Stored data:
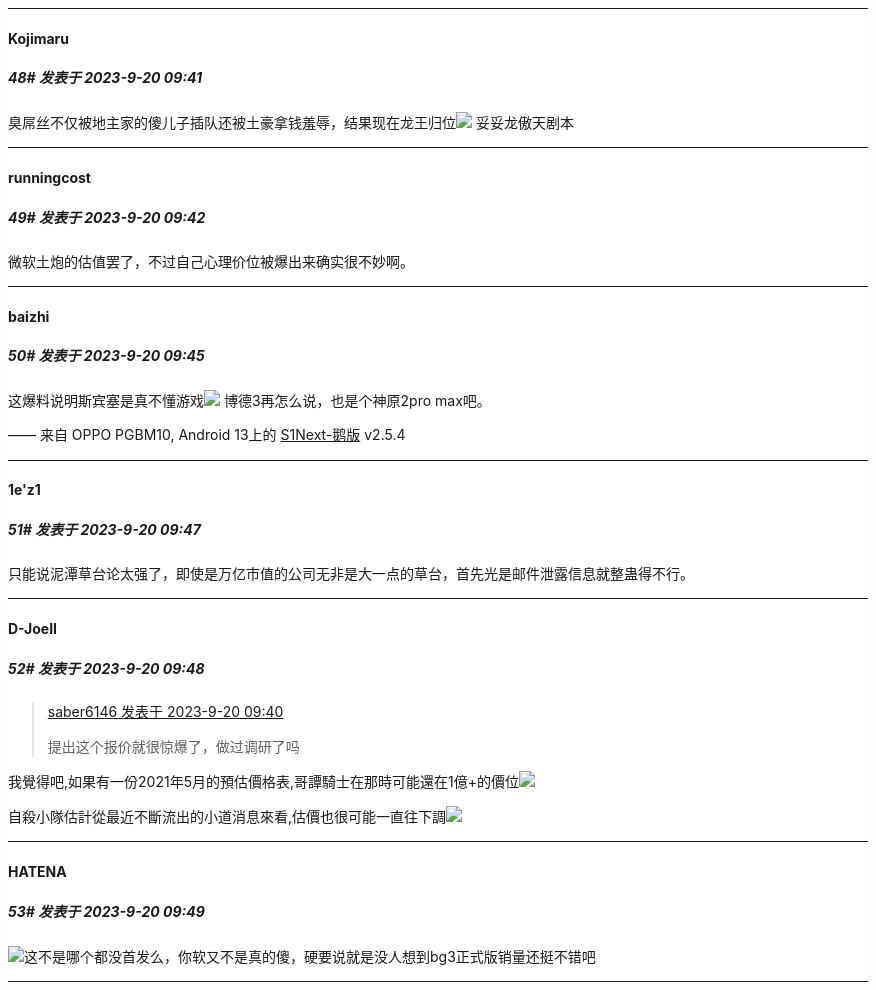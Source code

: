 *****

####  Kojimaru  
##### 48#       发表于 2023-9-20 09:41

臭屌丝不仅被地主家的傻儿子插队还被土豪拿钱羞辱，结果现在龙王归位<img src="https://static.saraba1st.com/image/smiley/face2017/264.png" referrerpolicy="no-referrer"> 妥妥龙傲天剧本

*****

####  runningcost  
##### 49#       发表于 2023-9-20 09:42

微软土炮的估值罢了，不过自己心理价位被爆出来确实很不妙啊。

*****

####  baizhi  
##### 50#       发表于 2023-9-20 09:45

这爆料说明斯宾塞是真不懂游戏<img src="https://static.saraba1st.com/image/smiley/face2017/067.png" referrerpolicy="no-referrer"> 博德3再怎么说，也是个神原2pro max吧。

—— 来自 OPPO PGBM10, Android 13上的 [S1Next-鹅版](https://github.com/ykrank/S1-Next/releases) v2.5.4

*****

####  1e'z1  
##### 51#       发表于 2023-9-20 09:47

只能说泥潭草台论太强了，即使是万亿市值的公司无非是大一点的草台，首先光是邮件泄露信息就整蛊得不行。

*****

####  D-JoeII  
##### 52#       发表于 2023-9-20 09:48

<blockquote><a href="httphttps://bbs.saraba1st.com/2b/forum.php?mod=redirect&amp;goto=findpost&amp;pid=62465942&amp;ptid=2153492" target="_blank">saber6146 发表于 2023-9-20 09:40</a>

提出这个报价就很惊爆了，做过调研了吗</blockquote>
我覺得吧,如果有一份2021年5月的預估價格表,哥譚騎士在那時可能還在1億+的價位<img src="https://static.saraba1st.com/image/smiley/face2017/067.png" referrerpolicy="no-referrer">

自殺小隊估計從最近不斷流出的小道消息來看,估價也很可能一直往下調<img src="https://static.saraba1st.com/image/smiley/face2017/037.png" referrerpolicy="no-referrer">

*****

####  HATENA  
##### 53#       发表于 2023-9-20 09:49

<img src="https://static.saraba1st.com/image/smiley/face2017/067.png" referrerpolicy="no-referrer">这不是哪个都没首发么，你软又不是真的傻，硬要说就是没人想到bg3正式版销量还挺不错吧

*****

* _Instructions for the task_:
With the images left out, set down every entry exactly.

* _Completed exercise_:
Source code

: *****

####  Kojimaru  
##### 48#       发表于 2023-9-20 09:41

臭屌丝不仅被地主家的傻儿子插队还被土豪拿钱羞辱，结果现在龙王归位<img src="https://static.saraba1st.com/image/smiley/face2017/264.png" referrerpolicy="no-referrer"> 妥妥龙傲天剧本

*****

####  runningcost  
##### 49#       发表于 2023-9-20 09:42

微软土炮的估值罢了，不过自己心理价位被爆出来确实很不妙啊。

*****

####  baizhi  
##### 50#       发表于 2023-9-20 09:45

这爆料说明斯宾塞是真不懂游戏<img src="https://static.saraba1st.com/image/smiley/face2017/067.png" referrerpolicy="no-referrer"> 博德3再怎么说，也是个神原2pro max吧。

—— 来自 OPPO PGBM10, Android 13上的 [S1Next-鹅版](https://github.com/ykrank/S1-Next/releases) v2.5.4

*****

####  1e'z1  
##### 51#       发表于 2023-9-20 09:47

只能说泥潭草台论太强了，即使是万亿市值的公司无非是大一点的草台，首先光是邮件泄露信息就整蛊得不行。

*****

####  D-JoeII  
##### 52#       发表于 2023-9-20 09:48

<blockquote><a href="httphttps://bbs.saraba1st.com/2b/forum.php?mod=redirect&amp;goto=findpost&amp;pid=62465942&amp;ptid=2153492" target="_blank">saber6146 发表于 2023-9-20 09:40</a>

提出这个报价就很惊爆了，做过调研了吗</blockquote>
我覺得吧,如果有一份2021年5月的預估價格表,哥譚騎士在那時可能還在1億+的價位<img src="https://static.saraba1st.com/image/smiley/face2017/067.png" referrerpolicy="no-referrer">

自殺小隊估計從最近不斷流出的小道消息來看,估價也很可能一直往下調<img src="https://static.saraba1st.com/image/smiley/face2017/037.png" referrerpolicy="no-referrer">

*****

####  HATENA  
##### 53#       发表于 2023-9-20 09:49

<img src="https://static.saraba1st.com/image/smiley/face2017/067.png" referrerpolicy="no-referrer">这不是哪个都没首发么，你软又不是真的傻，硬要说就是没人想到bg3正式版销量还挺不错吧

*****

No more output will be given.